Plasy

Convent of the Cistercian Monastery 

1710 - 1740, new building; investor Eugen Tyttl, Abbot of Cistercian Monastery in Plasy

plasy-pudorysA few dozen kilometres north of Pilsen, the capital of West Bohemia, we can find the town of Plasy that is situated around a former Cistercian monastery. The monastery convent was founded on marshy ground in the mid-12th century and was later burnt by the Hussites. It subsequently survived and the architect J.B. Mathey started making major structural changes to the Plasy Monastery complex in 1685. The Abbot Eugen Tyttl invites Santini to Plasy in 1707 and is the first patron to pay him for his work. In 1710, a project of fundamental reconstruction of the entire monastery complex is designed and approved. It not only concerns the monastery, but also the monumental abbey of the convent, which had never been realized. Santini’s project was required to respect the historical tradition of the medieval convent founded on the floodplain of the river Strela.
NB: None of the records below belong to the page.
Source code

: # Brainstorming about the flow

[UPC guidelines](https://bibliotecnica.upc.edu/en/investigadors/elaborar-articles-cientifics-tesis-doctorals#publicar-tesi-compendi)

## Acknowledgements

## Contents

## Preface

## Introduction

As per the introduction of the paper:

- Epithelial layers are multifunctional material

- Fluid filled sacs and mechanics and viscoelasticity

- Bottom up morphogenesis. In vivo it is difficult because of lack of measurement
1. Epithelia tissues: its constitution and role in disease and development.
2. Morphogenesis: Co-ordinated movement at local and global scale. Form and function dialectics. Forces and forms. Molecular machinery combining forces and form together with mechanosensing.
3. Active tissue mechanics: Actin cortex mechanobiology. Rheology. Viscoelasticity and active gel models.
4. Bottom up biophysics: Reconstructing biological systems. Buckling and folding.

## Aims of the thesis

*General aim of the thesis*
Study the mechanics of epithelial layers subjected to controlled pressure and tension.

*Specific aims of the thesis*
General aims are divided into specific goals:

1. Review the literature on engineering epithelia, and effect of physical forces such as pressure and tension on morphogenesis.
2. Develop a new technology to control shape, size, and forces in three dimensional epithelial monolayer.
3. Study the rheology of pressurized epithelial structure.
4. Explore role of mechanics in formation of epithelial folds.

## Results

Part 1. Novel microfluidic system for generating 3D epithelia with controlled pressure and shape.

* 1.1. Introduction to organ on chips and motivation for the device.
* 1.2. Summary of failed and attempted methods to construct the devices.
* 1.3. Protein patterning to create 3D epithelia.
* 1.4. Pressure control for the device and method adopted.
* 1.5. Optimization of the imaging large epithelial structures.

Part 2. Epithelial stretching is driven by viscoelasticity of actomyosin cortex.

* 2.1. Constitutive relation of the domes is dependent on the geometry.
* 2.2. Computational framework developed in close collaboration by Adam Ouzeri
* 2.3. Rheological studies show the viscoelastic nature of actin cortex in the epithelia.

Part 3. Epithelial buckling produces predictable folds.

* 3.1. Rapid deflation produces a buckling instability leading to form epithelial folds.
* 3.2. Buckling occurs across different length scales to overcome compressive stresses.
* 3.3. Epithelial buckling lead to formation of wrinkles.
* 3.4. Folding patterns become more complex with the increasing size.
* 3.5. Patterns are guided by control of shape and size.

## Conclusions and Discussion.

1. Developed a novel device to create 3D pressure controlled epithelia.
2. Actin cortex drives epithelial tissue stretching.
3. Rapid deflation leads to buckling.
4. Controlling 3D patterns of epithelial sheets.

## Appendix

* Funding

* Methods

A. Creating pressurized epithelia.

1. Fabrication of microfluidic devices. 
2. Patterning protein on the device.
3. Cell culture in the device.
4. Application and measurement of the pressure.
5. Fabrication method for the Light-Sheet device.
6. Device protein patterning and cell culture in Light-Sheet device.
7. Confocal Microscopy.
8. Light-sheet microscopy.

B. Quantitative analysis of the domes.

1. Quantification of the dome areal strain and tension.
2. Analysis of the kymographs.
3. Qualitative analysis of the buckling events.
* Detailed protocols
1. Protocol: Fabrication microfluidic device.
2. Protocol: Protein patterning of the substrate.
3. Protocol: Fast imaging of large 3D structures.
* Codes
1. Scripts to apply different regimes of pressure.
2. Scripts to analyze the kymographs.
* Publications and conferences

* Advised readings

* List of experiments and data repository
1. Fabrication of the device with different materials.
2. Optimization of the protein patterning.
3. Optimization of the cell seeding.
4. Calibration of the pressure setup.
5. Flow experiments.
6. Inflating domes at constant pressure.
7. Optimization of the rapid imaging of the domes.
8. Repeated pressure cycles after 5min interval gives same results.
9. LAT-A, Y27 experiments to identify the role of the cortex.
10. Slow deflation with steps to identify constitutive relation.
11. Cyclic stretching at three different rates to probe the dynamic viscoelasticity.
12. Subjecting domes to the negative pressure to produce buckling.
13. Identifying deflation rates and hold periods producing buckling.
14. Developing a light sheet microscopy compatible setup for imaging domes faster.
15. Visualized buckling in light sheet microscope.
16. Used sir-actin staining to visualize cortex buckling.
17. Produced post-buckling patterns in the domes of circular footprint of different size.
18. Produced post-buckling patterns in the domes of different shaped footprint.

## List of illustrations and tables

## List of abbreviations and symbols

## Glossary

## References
When Santini was taking measurements for the new massive building, he used the establishment of 5,100 piles that would carry the grate under foundations that consist of 500 longitudinal and 1,173 transverse beams. The entire wooden structure is permanently flooded with water from adits, which prevent the wood from rotting. The foundation of the convent is a regular square and besides being a convent for monks, the Chapels of St. Benedict and St. Bernard are located there. There are large indoor staircases in the convent complex that are unusually supported, as if they were floating above the water that glistens on the lower level of the foundations below them. As to the smaller spiral staircase, one can see that Santini’s design creates a clean form of a helical curve that winds upwards. This extraordinarily complicated technical task and its ingenious solution, which Santini carried out in Plasy, still mesmerizes people today. This solution should have been emphasized by the design of the monastery church, but as mentioned earlier, it was never realized. The length of more than ninety metres was supposed to be the length of the largest church building in the kingdom, and it was to be set on the swampy unstable subsoil in the same way as the huge convent building. Even though construction of a foundation on piles has been known since ancient times, it was Santini who applied this method on the monumental temple architecture and technically solved it to the smallest detail.